April awoke to the hemming and hawing of an electric tooth brush whose battery was running low. The sound reminded her of the spinning top her daddy had given her for her third birthday, a top with airplanes which took off and landed as it jiggled along the pitted linoleum floor of their double wide. It had been her favorite toy until its spring snapped, its hand pump locked, and the airplanes froze in place like butterflies pinned to cardboard. Nothing lasts forever, her daddy said when he couldn’t fix it. To a three year old, everything lasted forever, especially daddies. Stretching, April knocked her book off the night table, Marilynn Robinson’s Housekeeping which she selected to read on her honeymoon because the cover art of gingham curtains flapping in an open window lured her into the darkness that lay within. The hemming and hawing stopped.
“You did it, again.” Stan Hiller, her husband of less than twenty-four hours, shouted from the bathroom.

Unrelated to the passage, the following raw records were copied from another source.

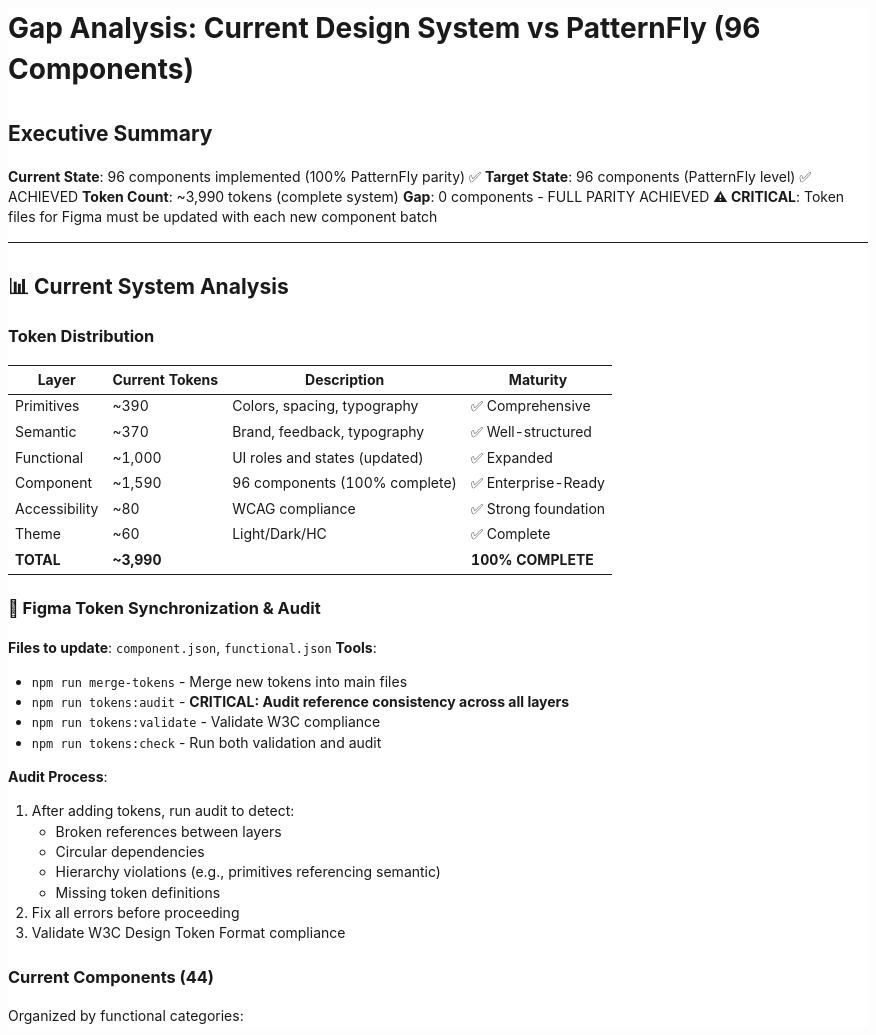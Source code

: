 # Gap Analysis: Current Design System vs PatternFly (96 Components)

## Executive Summary

**Current State**: 96 components implemented (100% PatternFly parity) ✅
**Target State**: 96 components (PatternFly level) ✅ ACHIEVED
**Token Count**: ~3,990 tokens (complete system)
**Gap**: 0 components - FULL PARITY ACHIEVED
**⚠️ CRITICAL**: Token files for Figma must be updated with each new component batch

---

## 📊 Current System Analysis

### Token Distribution
| Layer | Current Tokens | Description | Maturity |
|-------|---------------|-------------|----------|
| Primitives | ~390 | Colors, spacing, typography | ✅ Comprehensive |
| Semantic | ~370 | Brand, feedback, typography | ✅ Well-structured |
| Functional | ~1,000 | UI roles and states (updated) | ✅ Expanded |
| Component | ~1,590 | 96 components (100% complete) | ✅ Enterprise-Ready |
| Accessibility | ~80 | WCAG compliance | ✅ Strong foundation |
| Theme | ~60 | Light/Dark/HC | ✅ Complete |
| **TOTAL** | **~3,990** | | **100% COMPLETE** |

### 🎨 Figma Token Synchronization & Audit
**Files to update**: `component.json`, `functional.json`
**Tools**: 
- `npm run merge-tokens` - Merge new tokens into main files
- `npm run tokens:audit` - **CRITICAL: Audit reference consistency across all layers**
- `npm run tokens:validate` - Validate W3C compliance
- `npm run tokens:check` - Run both validation and audit

**Audit Process**:
1. After adding tokens, run audit to detect:
   - Broken references between layers
   - Circular dependencies  
   - Hierarchy violations (e.g., primitives referencing semantic)
   - Missing token definitions
2. Fix all errors before proceeding
3. Validate W3C Design Token Format compliance

### Current Components (44)
Organized by functional categories:
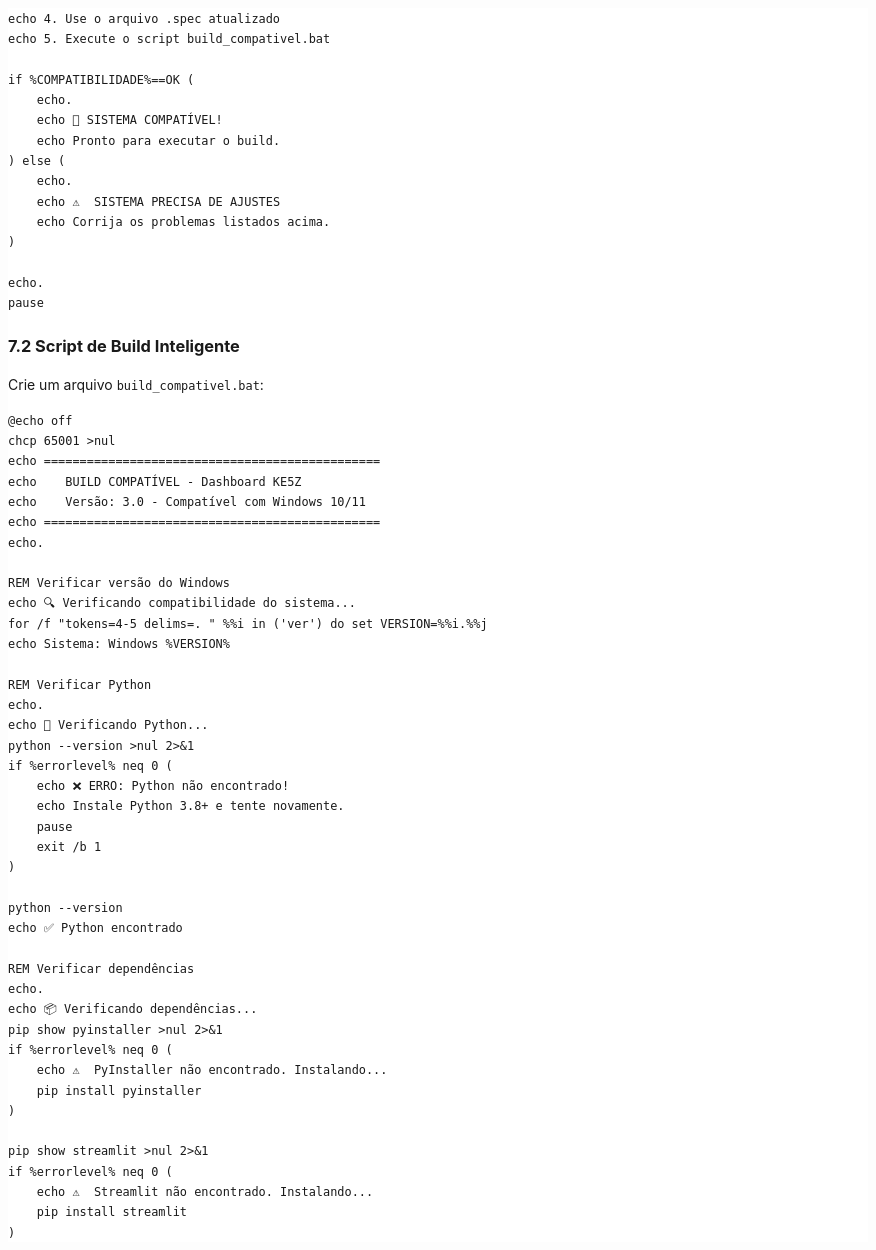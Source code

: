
 ```batch
echo 4. Use o arquivo .spec atualizado
echo 5. Execute o script build_compativel.bat

if %COMPATIBILIDADE%==OK (
    echo.
    echo 🎉 SISTEMA COMPATÍVEL!
    echo Pronto para executar o build.
) else (
    echo.
    echo ⚠️  SISTEMA PRECISA DE AJUSTES
    echo Corrija os problemas listados acima.
)

echo.
pause
```

### 7.2 Script de Build Inteligente
Crie um arquivo `build_compativel.bat`:

```batch
@echo off
chcp 65001 >nul
echo ===============================================
echo    BUILD COMPATÍVEL - Dashboard KE5Z
echo    Versão: 3.0 - Compatível com Windows 10/11
echo ===============================================
echo.

REM Verificar versão do Windows
echo 🔍 Verificando compatibilidade do sistema...
for /f "tokens=4-5 delims=. " %%i in ('ver') do set VERSION=%%i.%%j
echo Sistema: Windows %VERSION%

REM Verificar Python
echo.
echo 🐍 Verificando Python...
python --version >nul 2>&1
if %errorlevel% neq 0 (
    echo ❌ ERRO: Python não encontrado!
    echo Instale Python 3.8+ e tente novamente.
    pause
    exit /b 1
)

python --version
echo ✅ Python encontrado

REM Verificar dependências
echo.
echo 📦 Verificando dependências...
pip show pyinstaller >nul 2>&1
if %errorlevel% neq 0 (
    echo ⚠️  PyInstaller não encontrado. Instalando...
    pip install pyinstaller
)

pip show streamlit >nul 2>&1
if %errorlevel% neq 0 (
    echo ⚠️  Streamlit não encontrado. Instalando...
    pip install streamlit
)

```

Again. April had moved in with Stan the February before their wedding. After waking three consecutive mornings to an open window, bitter cold, snow dunes on the bedroom floor, curlicues of frost on the mirror over the dresser, he designed an experiment to test the hypothesis that April opened the window in her sleep. With the cloth belt of her bathrobe, he tied her wrists to the headboard of the bed. On the window frame he nailed a ribbon of bells which would ring if the window were raised. He set up a video camera with an eight hour recording capacity. April joked she felt like a victim in a slasher movie, but the next morning they awoke to an open window, April still tethered to the bed. If the bells had rung, neither had heard them. For four hours the video camera recorded a closed window, then thirty seconds of static and four hours of an open window. Maybe you’re the somnambulist, April said as Stan untied her.